- _Source material_
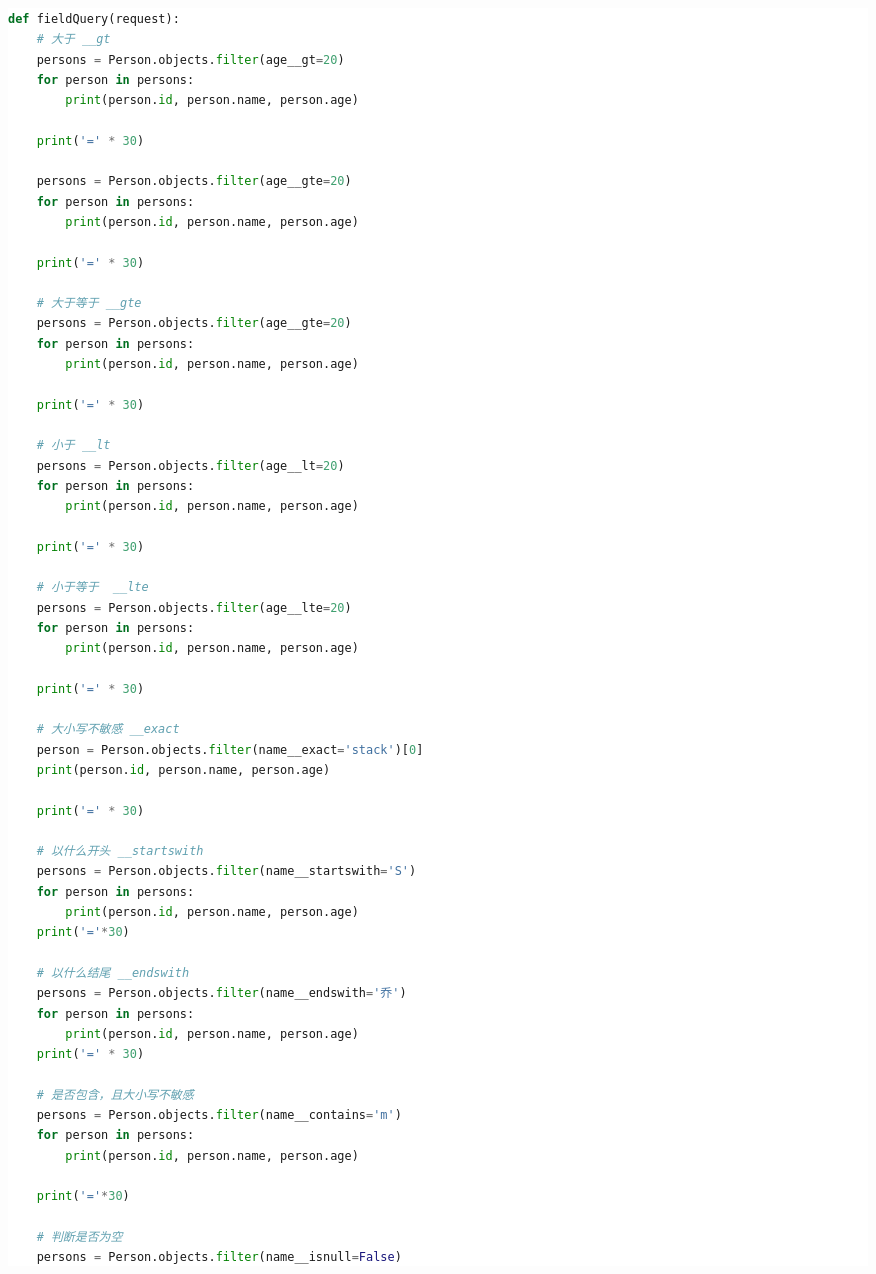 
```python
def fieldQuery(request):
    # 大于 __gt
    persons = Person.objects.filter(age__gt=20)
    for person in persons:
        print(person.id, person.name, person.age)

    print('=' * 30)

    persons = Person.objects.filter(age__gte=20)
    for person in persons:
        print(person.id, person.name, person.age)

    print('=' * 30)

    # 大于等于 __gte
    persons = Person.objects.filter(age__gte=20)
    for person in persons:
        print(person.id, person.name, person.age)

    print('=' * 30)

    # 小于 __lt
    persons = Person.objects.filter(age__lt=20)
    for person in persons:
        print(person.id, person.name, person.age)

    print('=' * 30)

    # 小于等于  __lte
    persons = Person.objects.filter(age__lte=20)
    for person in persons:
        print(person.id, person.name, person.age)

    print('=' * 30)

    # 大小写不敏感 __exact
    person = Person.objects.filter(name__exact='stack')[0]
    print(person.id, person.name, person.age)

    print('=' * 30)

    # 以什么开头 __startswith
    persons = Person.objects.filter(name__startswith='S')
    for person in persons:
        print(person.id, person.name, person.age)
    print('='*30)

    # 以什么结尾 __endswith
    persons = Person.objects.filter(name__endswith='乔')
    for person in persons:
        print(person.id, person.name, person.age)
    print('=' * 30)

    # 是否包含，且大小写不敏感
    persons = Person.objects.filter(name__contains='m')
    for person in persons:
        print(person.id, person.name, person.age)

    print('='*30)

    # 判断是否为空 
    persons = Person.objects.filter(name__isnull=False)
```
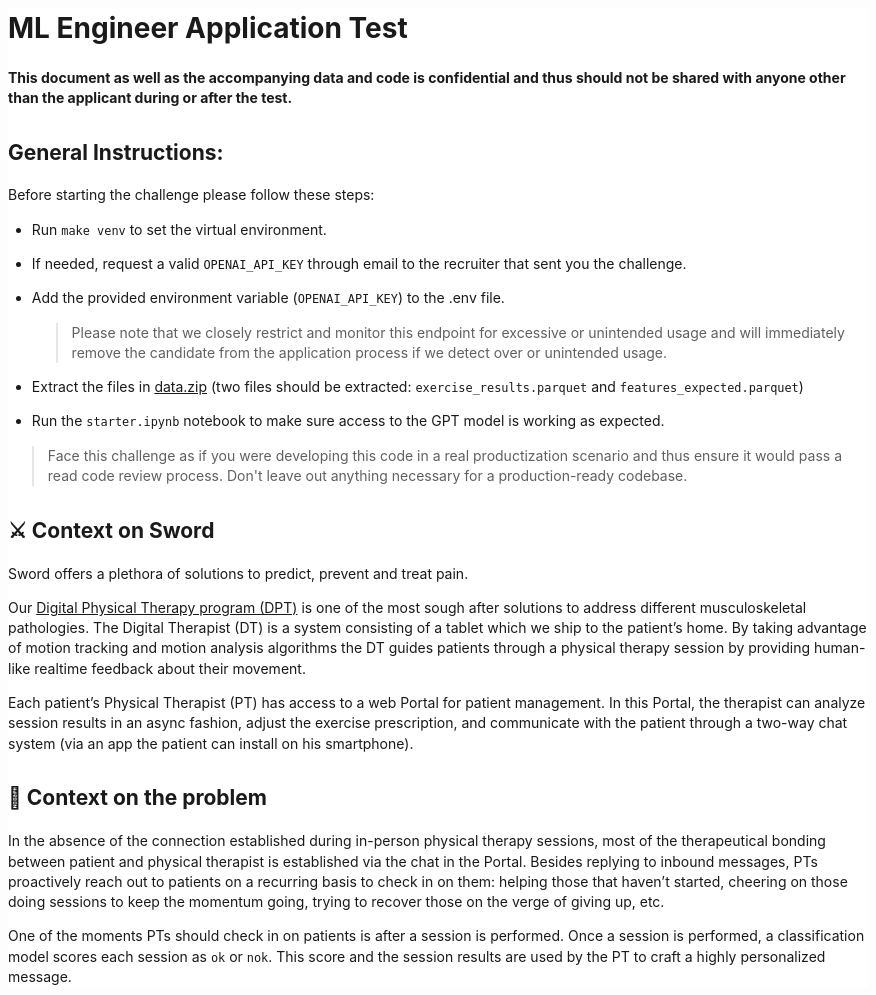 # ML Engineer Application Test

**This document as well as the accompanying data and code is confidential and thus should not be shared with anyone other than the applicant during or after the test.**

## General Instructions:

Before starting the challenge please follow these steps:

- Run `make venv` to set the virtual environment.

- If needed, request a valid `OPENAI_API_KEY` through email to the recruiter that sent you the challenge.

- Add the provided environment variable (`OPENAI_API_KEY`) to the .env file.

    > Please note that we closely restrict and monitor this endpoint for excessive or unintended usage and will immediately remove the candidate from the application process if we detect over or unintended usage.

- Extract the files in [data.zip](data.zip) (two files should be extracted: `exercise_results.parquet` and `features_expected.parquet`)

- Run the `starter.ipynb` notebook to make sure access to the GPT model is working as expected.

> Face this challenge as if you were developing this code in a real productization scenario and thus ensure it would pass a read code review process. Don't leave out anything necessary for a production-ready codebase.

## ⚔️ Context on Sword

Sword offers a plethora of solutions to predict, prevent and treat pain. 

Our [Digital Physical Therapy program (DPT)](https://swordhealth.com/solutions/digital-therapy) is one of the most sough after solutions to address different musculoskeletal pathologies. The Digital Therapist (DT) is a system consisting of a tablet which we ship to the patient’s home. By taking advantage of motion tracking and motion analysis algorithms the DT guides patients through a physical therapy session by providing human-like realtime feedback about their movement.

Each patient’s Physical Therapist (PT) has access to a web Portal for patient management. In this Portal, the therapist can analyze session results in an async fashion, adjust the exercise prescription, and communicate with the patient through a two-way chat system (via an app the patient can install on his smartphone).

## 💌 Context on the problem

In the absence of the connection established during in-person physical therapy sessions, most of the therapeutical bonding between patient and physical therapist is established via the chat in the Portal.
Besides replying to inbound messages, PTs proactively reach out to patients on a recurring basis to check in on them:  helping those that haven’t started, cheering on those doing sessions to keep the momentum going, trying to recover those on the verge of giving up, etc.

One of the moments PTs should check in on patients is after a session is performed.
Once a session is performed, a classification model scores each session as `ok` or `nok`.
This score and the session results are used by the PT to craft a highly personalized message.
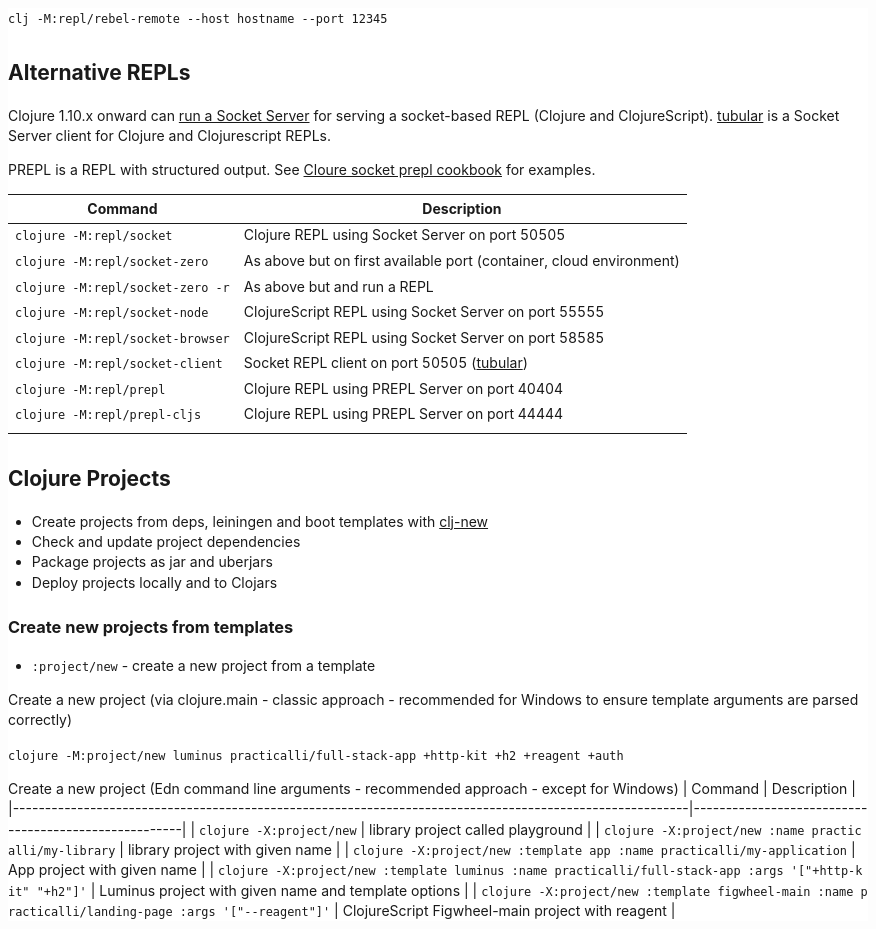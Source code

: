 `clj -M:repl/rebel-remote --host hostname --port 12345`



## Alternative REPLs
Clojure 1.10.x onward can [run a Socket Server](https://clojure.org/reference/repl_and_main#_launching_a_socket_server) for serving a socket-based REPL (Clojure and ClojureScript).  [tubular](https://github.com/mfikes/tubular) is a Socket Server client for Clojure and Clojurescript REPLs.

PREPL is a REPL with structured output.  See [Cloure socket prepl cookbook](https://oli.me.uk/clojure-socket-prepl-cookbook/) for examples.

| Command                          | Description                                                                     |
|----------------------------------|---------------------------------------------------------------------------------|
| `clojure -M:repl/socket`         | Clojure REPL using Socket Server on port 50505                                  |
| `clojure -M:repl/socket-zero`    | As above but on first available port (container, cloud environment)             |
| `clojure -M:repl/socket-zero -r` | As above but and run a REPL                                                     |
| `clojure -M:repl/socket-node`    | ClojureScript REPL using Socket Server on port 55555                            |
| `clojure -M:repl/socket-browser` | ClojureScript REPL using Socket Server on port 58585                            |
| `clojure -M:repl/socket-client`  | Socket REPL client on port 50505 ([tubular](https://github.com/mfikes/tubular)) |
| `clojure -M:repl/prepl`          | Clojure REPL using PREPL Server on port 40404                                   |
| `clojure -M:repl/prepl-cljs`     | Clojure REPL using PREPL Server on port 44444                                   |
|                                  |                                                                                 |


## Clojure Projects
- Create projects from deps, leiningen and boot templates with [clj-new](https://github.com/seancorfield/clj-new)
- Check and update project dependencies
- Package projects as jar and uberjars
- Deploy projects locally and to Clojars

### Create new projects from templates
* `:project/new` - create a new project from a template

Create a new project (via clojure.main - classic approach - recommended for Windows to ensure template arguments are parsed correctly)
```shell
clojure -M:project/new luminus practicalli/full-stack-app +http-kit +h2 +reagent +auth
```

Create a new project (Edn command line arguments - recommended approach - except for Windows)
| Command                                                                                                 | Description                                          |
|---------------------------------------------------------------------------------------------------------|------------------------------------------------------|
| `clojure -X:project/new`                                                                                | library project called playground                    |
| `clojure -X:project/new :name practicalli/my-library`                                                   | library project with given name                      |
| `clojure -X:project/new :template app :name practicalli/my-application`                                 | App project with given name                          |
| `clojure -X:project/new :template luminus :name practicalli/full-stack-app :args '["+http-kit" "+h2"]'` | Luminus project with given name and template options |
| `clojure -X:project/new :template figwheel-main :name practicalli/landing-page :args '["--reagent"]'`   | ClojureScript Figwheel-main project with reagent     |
---
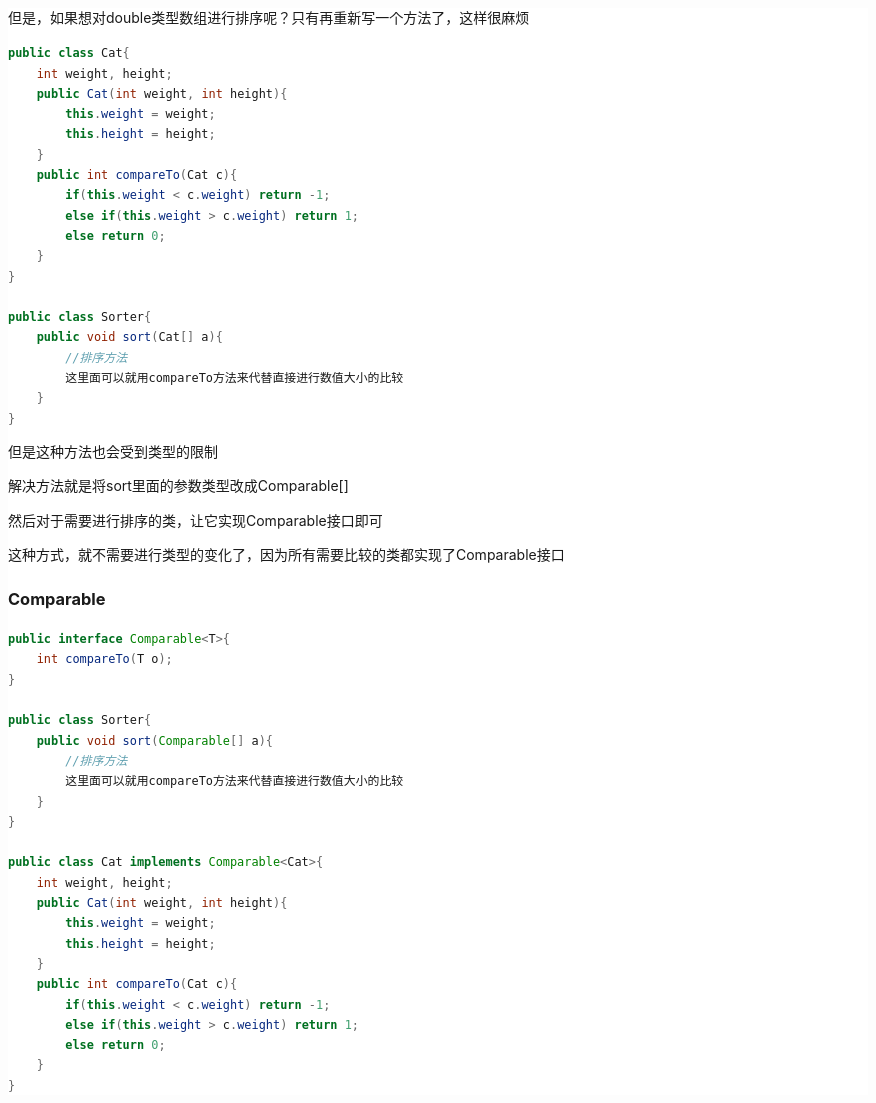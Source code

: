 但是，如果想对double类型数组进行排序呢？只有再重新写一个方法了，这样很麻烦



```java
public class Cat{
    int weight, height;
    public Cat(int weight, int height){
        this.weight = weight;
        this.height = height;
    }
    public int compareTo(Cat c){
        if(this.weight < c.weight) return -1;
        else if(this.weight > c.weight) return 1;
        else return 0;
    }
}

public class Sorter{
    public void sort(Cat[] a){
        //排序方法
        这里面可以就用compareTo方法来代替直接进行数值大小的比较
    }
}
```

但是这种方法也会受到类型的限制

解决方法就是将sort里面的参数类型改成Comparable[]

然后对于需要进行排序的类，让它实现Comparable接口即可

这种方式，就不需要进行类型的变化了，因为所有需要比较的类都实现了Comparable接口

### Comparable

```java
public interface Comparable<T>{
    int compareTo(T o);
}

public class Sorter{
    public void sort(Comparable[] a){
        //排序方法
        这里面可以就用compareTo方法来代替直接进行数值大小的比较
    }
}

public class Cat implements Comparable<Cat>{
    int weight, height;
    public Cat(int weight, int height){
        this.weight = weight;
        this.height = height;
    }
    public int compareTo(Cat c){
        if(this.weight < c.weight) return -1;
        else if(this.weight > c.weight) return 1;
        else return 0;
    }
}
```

- _How to complete this task_
Pick from the records each line that contains the word "system" and show it.

- _Result of the task_
Our [Digital Physical Therapy program (DPT)](https://swordhealth.com/solutions/digital-therapy) is one of the most sough after solutions to address different musculoskeletal pathologies. The Digital Therapist (DT) is a system consisting of a tablet which we ship to the patient’s home. By taking advantage of motion tracking and motion analysis algorithms the DT guides patients through a physical therapy session by providing human-like realtime feedback about their movement.
Each patient’s Physical Therapist (PT) has access to a web Portal for patient management. In this Portal, the therapist can analyze session results in an async fashion, adjust the exercise prescription, and communicate with the patient through a two-way chat system (via an app the patient can install on his smartphone).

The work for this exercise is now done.